### Items from a dataset:

········

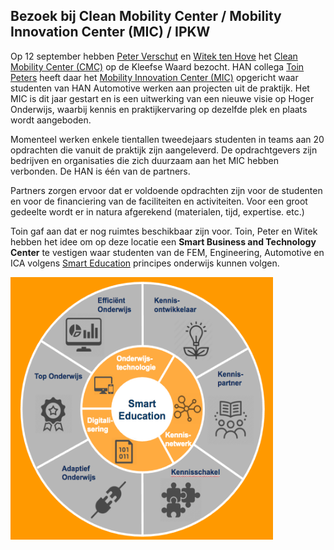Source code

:## Bezoek bij Clean Mobility Center / Mobility Innovation Center (MIC) / IPKW

Op 12 september hebben [Peter Verschut](https://www.linkedin.com/in/peter-verschut-94b6116/?ppe=1) en [Witek ten Hove](https://witusj.github.io/personal/) het [Clean Mobility Center (CMC)](https://www.cleanmobility.eu/) op de Kleefse Waard bezocht. HAN collega [Toin Peters](https://www.linkedin.com/in/toin-peters-81902623/?ppe=1) heeft daar het [Mobility Innovation Center (MIC)](https://www.han.nl/gebied/techniek/nieuws/nieuws/mobility-innovation-cente/) opgericht waar studenten van HAN Automotive werken aan projecten uit de praktijk. Het MIC is dit jaar gestart en is een uitwerking van een nieuwe visie op Hoger Onderwijs, waarbij kennis en praktijkervaring op dezelfde plek en plaats wordt aangeboden.

Momenteel werken enkele tientallen tweedejaars studenten in teams aan 20 opdrachten die vanuit de praktijk zijn aangeleverd. De opdrachtgevers zijn bedrijven en organisaties die zich duurzaam aan het MIC hebben verbonden. De HAN is één van de partners.

Partners zorgen ervoor dat er voldoende opdrachten zijn voor de studenten en voor de financiering van de faciliteiten en activiteiten. Voor een groot gedeelte wordt er in natura afgerekend (materialen, tijd, expertise. etc.)

Toin gaf aan dat er nog ruimtes beschikbaar zijn voor. Toin, Peter en Witek hebben het idee om op deze locatie een **Smart Business and Technology Center** te vestigen waar studenten van de FEM, Engineering, Automotive en ICA volgens [Smart Education](https://minorsmart.github.io/presentations/smartedu/#/) principes onderwijs kunnen volgen.

<img src="https://github.com/minorsmart/sbtc/blob/master/img/Screen%20Shot%202017-09-12%20at%2013.31.09.png" alt="Smart " height="420" width="420">


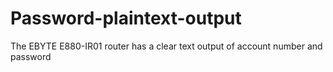 # Password-plaintext-output
The EBYTE E880-IR01 router has a clear text output of account number and password
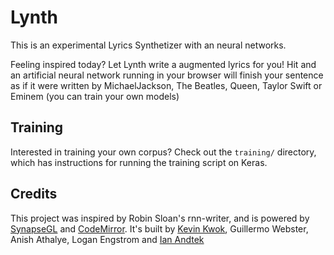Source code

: # Lynth 

This is an experimental Lyrics Synthetizer with an neural networks.

Feeling inspired today? Let Lynth write a augmented lyrics for you! Hit <Tab> and an artificial neural network running in your browser will finish your sentence as if it were written by MichaelJackson, The Beatles, Queen, Taylor Swift or Eminem (you can train your own models)


## Training

Interested in training your own corpus? Check out the `training/` directory, which has instructions for running the training script on Keras. 


## Credits

This project was inspired by Robin Sloan's rnn-writer, and is powered by [SynapseGL](http://synapsegl.network/) and [CodeMirror](https://codemirror.net/). It's built by [Kevin Kwok](https://twitter.com/antimatter15), Guillermo Webster, Anish Athalye, Logan Engstrom and [Ian Andtek](http://andtek.pro)
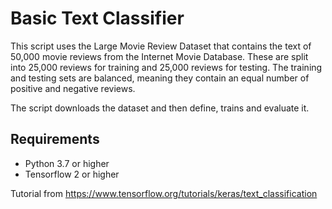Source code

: # Basic Text Classifier

This script uses the Large Movie Review Dataset that contains the text of 50,000 movie reviews from the Internet Movie Database. These are split into 25,000 reviews for training and 25,000 reviews for testing. The training and testing sets are balanced, meaning they contain an equal number of positive and negative reviews.

The script downloads the dataset and then define, trains and evaluate it.

## Requirements

- Python 3.7 or higher
- Tensorflow 2 or higher

Tutorial from <https://www.tensorflow.org/tutorials/keras/text_classification>
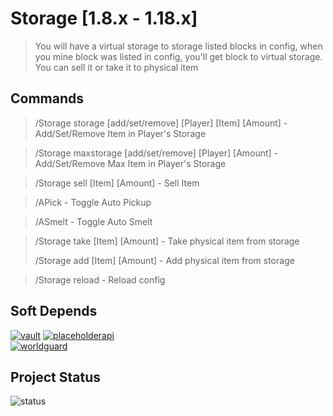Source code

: # Storage  [1.8.x - 1.18.x]

> You will have a virtual storage to storage listed blocks in config, when you mine block was listed in config, you'll get block to virtual storage. You can sell it or take it to physical item

## Commands

> /Storage storage [add/set/remove] [Player] [Item] [Amount] - Add/Set/Remove Item in Player's Storage

> /Storage maxstorage [add/set/remove] [Player] [Amount] - Add/Set/Remove Max Item in Player's Storage

> /Storage sell [Item] [Amount] - Sell Item

> /APick - Toggle Auto Pickup

> /ASmelt - Toggle Auto Smelt

> /Storage take [Item] [Amount] - Take physical item from storage
> 
> /Storage add [Item] [Amount] - Add physical item from storage

> /Storage reload - Reload config

## Soft Depends

[![vault](https://img.shields.io/badge/Vault-1.7-blue?style="badge)](https://www.spigotmc.org/resources/34315/)
[![placeholderapi](https://img.shields.io/badge/PlaceholderAPI-2.11.11-blue?style="badge)](https://www.spigotmc.org/resources/6245/) <br>
[![worldguard](https://img.shields.io/badge/WorldGuard-6+-blue?style="badge)](https://dev.bukkit.org/projects/worldguard/files)

## Project Status

![status](https://img.shields.io/badge/Project--Status-Active-green?style=badge) 
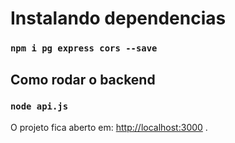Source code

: # Instalando dependencias

### `npm i pg express cors --save`

## Como rodar o backend

### `node api.js`

O projeto fica aberto em: [http://localhost:3000](http://localhost:3300/customers) .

········

In the records, locate each line holding the string "take" and copy it.

> You will have a virtual storage to storage listed blocks in config, when you mine block was listed in config, you'll get block to virtual storage. You can sell it or take it to physical item
> /Storage take [Item] [Amount] - Take physical item from storage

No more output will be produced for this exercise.